Während die Schauplätze der neun Erzählungen ganz unterschiedliche sind - so der Thurgau, New York, die Natur Schwedens oder ein italienisches Ferienhaus bei drückender Hitze -, gleichen sich die Ich-Erzähler dagegen auf markante Weise. Sie haben keinen starken inneren Antrieb, scheinen einsam, auch wenn sie mit einer Frau zusammen sind, und teilnahmslos. „Der ist tot.", meint etwa das Mädchen Stefanie lakonisch, als sie den Leichnam ihres Freundes im Wasser treiben sieht („Am Eisweiher").
Es gibt zwar Momente, in denen das Glück greifbar scheint.
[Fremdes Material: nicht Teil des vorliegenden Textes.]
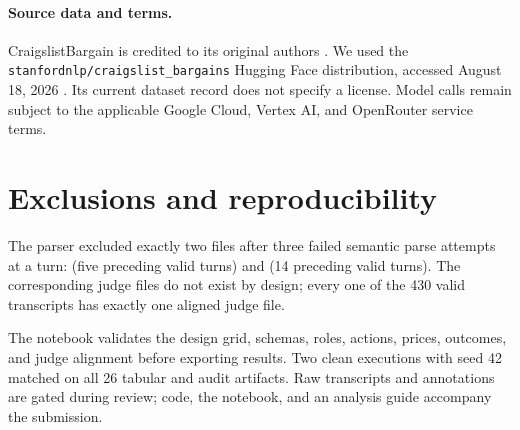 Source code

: \documentclass{article}
\begin{document}
\paragraph{Source data and terms.}
CraigslistBargain is credited to its original authors
\citep{he2018decoupling}. We used the
\texttt{stanfordnlp/craigslist\_bargains} Hugging Face distribution, accessed
August 18, 2026 \citep{stanfordnlp2026craigslist}. Its current dataset record
does not specify a license. Model calls remain subject to the applicable Google
Cloud, Vertex AI, and OpenRouter service terms.

\FloatBarrier

\section{Exclusions and reproducibility}
\label{app:reproducibility}

\begingroup\raggedright
The parser excluded exactly two files after three failed semantic parse
attempts at a turn: 
(five preceding valid turns) and
 (14 preceding valid turns).
The corresponding judge files do not exist by design; every one of the
430 valid transcripts has exactly one aligned judge file.\par
\endgroup

The notebook validates the design grid, schemas, roles, actions, prices,
outcomes, and judge alignment before exporting results. Two clean executions
with seed 42 matched on all 26 tabular and audit artifacts. Raw transcripts and
annotations are gated during review; code, the notebook, and an analysis guide
accompany the submission.

\clearpage

\end{document}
In den entscheidenden Augenblicken versagen aber Stamms Figuren. Sie erweisen sich als unfähig, ihre spontanen Gefühle mitzuteilen. Entweder finden sie die falschen, oder gar keine Worte. In „Was wir können" hat der Ich-Erzähler „einen Moment lang Lust, mir ihr [Evelyn] zu schlafen." Nur war es das dann auch.
Glück widerfährt den Menschen nur, wenn sie den Geschehnissen passiv gegenüber stehen, wenn sie sich ihnen ausliefern. Das sind unvermittelte Augenblicke, in denen jedes gesprochene Wort zuviel wäre. Dementsprechend heisst es auch in den dem Erzählband vorangestellten Zeilen von Esther Mathews: „If there be one thing I can't talk of / That one thing do be love."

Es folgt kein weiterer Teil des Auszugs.